El asunto no se resuelve, de entrada, revisando los libros escritos según estos procedimientos. Se dice que, entre muchos, existen dos tipos básicos de escritores: el artista y el intelectual. Los primeros tienen una abundante vida interior, sobre todo establecida en la infancia y adolescencia, y tanto la estructura de sus obras como sus narradores (no se diga las historias) provienen de ahí. Los segundos experimentan un enorme interés por el mundo: investigan, hacen fichas, resuelven dudas externas… por lo que los elementos de sus obras ocurren afuera. Entre los escritores-artistas estaría, por ejemplo, Gabriel García Márquez, con su Aracataca, sus narradores orales (que son voces de su infancia) y la memoria: lo que le decían de niño. A Gabo le contaron muchas cosas: el romance de sus padres, que inspiró El amor en los tiempos del cólera, o los mitos de su tierra, presentes en Cien años de soledad; pero también las vivió, las sintió. 

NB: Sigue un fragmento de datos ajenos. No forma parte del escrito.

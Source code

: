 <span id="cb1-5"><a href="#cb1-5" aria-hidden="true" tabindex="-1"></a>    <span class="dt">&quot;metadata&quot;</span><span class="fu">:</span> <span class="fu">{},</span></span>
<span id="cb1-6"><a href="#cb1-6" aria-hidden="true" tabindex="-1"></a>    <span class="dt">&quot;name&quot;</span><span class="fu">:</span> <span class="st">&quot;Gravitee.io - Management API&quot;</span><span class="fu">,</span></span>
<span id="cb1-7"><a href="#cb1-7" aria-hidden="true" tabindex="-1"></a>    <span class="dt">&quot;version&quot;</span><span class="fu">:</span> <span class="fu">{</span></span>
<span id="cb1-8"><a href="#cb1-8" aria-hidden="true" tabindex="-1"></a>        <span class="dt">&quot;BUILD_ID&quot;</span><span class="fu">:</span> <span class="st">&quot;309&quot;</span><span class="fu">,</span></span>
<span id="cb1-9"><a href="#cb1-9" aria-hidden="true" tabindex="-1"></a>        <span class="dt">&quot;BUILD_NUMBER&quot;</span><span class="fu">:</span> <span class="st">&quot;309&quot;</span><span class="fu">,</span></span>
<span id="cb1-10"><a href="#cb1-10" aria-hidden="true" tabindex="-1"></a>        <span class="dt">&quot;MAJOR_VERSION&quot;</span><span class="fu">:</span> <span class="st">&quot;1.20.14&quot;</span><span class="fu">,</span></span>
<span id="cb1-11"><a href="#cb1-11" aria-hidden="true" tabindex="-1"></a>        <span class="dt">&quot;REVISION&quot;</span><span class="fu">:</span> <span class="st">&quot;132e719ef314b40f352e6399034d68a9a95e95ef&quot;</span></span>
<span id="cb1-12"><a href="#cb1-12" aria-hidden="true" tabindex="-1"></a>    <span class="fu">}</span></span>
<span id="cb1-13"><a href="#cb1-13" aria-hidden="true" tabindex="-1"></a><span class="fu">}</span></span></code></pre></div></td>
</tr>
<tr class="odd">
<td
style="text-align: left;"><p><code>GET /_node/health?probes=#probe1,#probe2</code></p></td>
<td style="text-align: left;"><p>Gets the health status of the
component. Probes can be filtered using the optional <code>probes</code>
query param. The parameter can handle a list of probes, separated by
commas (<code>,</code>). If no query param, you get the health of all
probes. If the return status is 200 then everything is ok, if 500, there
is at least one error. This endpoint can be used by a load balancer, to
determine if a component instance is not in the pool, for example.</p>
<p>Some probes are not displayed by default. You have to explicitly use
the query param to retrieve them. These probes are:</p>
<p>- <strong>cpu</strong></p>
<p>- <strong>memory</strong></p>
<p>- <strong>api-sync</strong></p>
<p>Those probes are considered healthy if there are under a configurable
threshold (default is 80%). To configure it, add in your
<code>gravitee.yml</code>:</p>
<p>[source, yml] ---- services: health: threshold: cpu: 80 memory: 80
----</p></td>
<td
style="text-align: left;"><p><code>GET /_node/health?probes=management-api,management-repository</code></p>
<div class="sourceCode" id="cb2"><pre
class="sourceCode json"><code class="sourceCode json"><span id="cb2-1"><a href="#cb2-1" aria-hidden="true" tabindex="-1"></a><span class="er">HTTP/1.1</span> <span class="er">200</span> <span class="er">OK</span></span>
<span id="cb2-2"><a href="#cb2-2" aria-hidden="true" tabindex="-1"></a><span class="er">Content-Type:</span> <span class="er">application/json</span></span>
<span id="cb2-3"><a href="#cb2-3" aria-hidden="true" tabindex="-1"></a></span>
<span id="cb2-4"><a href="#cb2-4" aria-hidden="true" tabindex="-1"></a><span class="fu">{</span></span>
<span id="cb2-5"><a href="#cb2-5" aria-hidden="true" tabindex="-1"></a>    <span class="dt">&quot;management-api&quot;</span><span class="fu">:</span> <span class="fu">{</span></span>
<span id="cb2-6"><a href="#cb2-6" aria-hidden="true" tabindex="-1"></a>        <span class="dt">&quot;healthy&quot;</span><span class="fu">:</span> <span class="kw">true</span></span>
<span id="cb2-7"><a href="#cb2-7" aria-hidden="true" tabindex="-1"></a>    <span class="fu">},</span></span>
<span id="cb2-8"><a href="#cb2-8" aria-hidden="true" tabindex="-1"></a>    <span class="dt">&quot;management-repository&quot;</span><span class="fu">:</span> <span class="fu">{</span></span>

Del otro lado, está Mario Vargas Llosa, cuya mejor novela, La guerra del fin del mundo, representa la cumbre de una investigación exhaustiva sobre un hecho de 1897, en el que diez mil soldados en Brasil y un grupo de rebeldes protagonizaron la guerra de Canudos. Las obras de García Márquez resultan un gran y hermoso monólogo que, sin embargo, a cada rato parece a punto de desbalagarse (que esto no ocurra es parte de su maestría); al contrario, las de Vargas Llosa gozan de la perfección arquitectónica de uno de esos edificios infinitos de Dubái.

Para algunos escritores, el involucramiento con estas historias es vital, familiar, emocional y, para otros, ocurre de manera mental, mediante las ideas y la razón. Sin embargo, llega un momento de confluencia en el que estas dos formas confluyen en la misma: la imaginación, que todo lo modifica, alarga, sintetiza y crea. 

¿Cuáles son mejores? No podría establecerse ni tampoco importa. Se trata de posturas tan diferentes como importantes en un contexto general. Pero intriga que ambas “literaturas” partan de un vórtice en común. Según Las cartas del Boom (Alfaguara, 2023) o incluso el melodrama de Los genios (Galaxia Gutenberg, 2023), el intento de Jaime Bayly de contar el altercado entre Gabo y Vargas Llosa en el que el primero terminó con un ojo morado, nos damos cuenta de que ambos escritores eran más o menos extrovertidos en el sentido en el que un escritor puede serlo: escribían cartas; iban a fiestas; viajaban; bailaban; se enamoraban apasionadamente; convivían con sus lectores, y participaban activamente en la vida social, cultural y hasta política de América Latina. Es decir, aunque sus formas de escritura se originaban en los extremos, sus maneras de afrontar la vida coincidían hasta cierto punto. 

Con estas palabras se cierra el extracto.